- [Your instructions]: Print each line below verbatim, skipping every picture.
__________
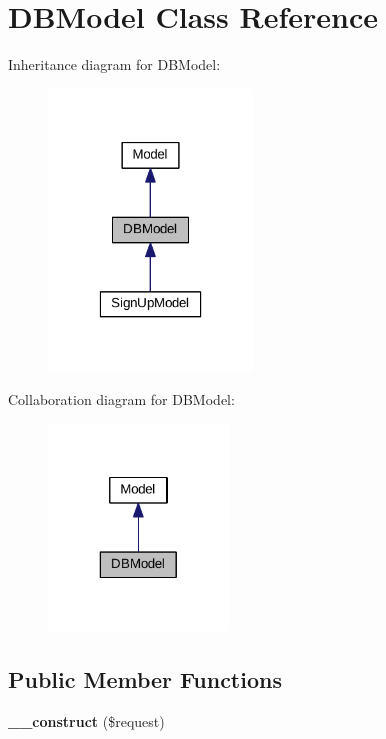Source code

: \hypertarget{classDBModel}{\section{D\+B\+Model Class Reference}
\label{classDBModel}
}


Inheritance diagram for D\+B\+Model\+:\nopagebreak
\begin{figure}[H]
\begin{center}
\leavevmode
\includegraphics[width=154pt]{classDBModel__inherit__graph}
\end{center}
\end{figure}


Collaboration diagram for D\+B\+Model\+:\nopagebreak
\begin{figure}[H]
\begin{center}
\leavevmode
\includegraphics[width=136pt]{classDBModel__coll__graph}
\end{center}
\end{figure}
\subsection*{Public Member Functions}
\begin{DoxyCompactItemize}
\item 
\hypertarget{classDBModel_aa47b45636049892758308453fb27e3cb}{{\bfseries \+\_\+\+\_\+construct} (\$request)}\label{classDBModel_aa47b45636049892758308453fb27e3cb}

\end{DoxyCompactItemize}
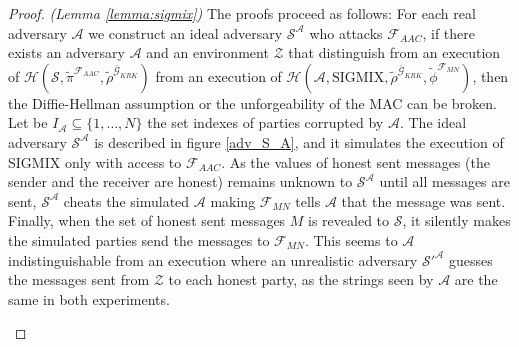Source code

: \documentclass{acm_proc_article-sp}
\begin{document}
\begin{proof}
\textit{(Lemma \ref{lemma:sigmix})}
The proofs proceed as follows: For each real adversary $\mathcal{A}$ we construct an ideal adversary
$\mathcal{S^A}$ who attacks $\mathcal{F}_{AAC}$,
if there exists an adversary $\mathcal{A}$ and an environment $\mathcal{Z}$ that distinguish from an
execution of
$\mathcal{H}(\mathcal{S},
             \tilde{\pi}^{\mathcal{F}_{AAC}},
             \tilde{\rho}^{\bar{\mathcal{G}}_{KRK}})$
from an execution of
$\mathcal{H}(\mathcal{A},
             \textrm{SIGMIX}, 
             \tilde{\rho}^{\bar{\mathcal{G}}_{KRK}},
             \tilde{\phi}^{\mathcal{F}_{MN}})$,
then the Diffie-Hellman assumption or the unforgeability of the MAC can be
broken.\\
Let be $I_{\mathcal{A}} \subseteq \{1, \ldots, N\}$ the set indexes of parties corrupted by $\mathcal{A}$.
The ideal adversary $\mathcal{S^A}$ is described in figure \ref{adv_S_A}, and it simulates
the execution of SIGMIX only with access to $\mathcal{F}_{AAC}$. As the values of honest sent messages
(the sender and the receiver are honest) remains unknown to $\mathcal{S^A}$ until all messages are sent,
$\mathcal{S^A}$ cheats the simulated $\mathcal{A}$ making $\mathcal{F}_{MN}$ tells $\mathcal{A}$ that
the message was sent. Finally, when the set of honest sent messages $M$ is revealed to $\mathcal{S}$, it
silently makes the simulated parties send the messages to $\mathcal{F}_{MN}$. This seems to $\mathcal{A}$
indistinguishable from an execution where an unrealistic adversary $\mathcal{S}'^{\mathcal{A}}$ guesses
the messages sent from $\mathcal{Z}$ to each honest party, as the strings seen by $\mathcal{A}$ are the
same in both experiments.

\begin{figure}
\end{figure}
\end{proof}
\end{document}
__________
- [Completed task]:
Source code

: \hypertarget{classDBModel}{\section{D\+B\+Model Class Reference}
\label{classDBModel}
}


Inheritance diagram for D\+B\+Model\+:\nopagebreak
\begin{figure}[H]
\begin{center}
\leavevmode
\includegraphics[width=154pt]{classDBModel__inherit__graph}
\end{center}
\end{figure}


Collaboration diagram for D\+B\+Model\+:\nopagebreak
\begin{figure}[H]
\begin{center}
\leavevmode
\includegraphics[width=136pt]{classDBModel__coll__graph}
\end{center}
\end{figure}
\subsection*{Public Member Functions}
\begin{DoxyCompactItemize}
\item 
\hypertarget{classDBModel_aa47b45636049892758308453fb27e3cb}{{\bfseries \+\_\+\+\_\+construct} (\$request)}\label{classDBModel_aa47b45636049892758308453fb27e3cb}

\end{DoxyCompactItemize}
Source code

: \documentclass{acm_proc_article-sp}
\begin{document}
\begin{proof}
\textit{(Lemma \ref{lemma:sigmix})}
The proofs proceed as follows: For each real adversary $\mathcal{A}$ we construct an ideal adversary
$\mathcal{S^A}$ who attacks $\mathcal{F}_{AAC}$,
if there exists an adversary $\mathcal{A}$ and an environment $\mathcal{Z}$ that distinguish from an
execution of
$\mathcal{H}(\mathcal{S},
             \tilde{\pi}^{\mathcal{F}_{AAC}},
             \tilde{\rho}^{\bar{\mathcal{G}}_{KRK}})$
from an execution of
$\mathcal{H}(\mathcal{A},
             \textrm{SIGMIX}, 
             \tilde{\rho}^{\bar{\mathcal{G}}_{KRK}},
             \tilde{\phi}^{\mathcal{F}_{MN}})$,
then the Diffie-Hellman assumption or the unforgeability of the MAC can be
broken.\\
Let be $I_{\mathcal{A}} \subseteq \{1, \ldots, N\}$ the set indexes of parties corrupted by $\mathcal{A}$.
The ideal adversary $\mathcal{S^A}$ is described in figure \ref{adv_S_A}, and it simulates
the execution of SIGMIX only with access to $\mathcal{F}_{AAC}$. As the values of honest sent messages
(the sender and the receiver are honest) remains unknown to $\mathcal{S^A}$ until all messages are sent,
$\mathcal{S^A}$ cheats the simulated $\mathcal{A}$ making $\mathcal{F}_{MN}$ tells $\mathcal{A}$ that
the message was sent. Finally, when the set of honest sent messages $M$ is revealed to $\mathcal{S}$, it
silently makes the simulated parties send the messages to $\mathcal{F}_{MN}$. This seems to $\mathcal{A}$
indistinguishable from an execution where an unrealistic adversary $\mathcal{S}'^{\mathcal{A}}$ guesses
the messages sent from $\mathcal{Z}$ to each honest party, as the strings seen by $\mathcal{A}$ are the
same in both experiments.

\begin{figure}
\end{figure}
\end{proof}
\end{document}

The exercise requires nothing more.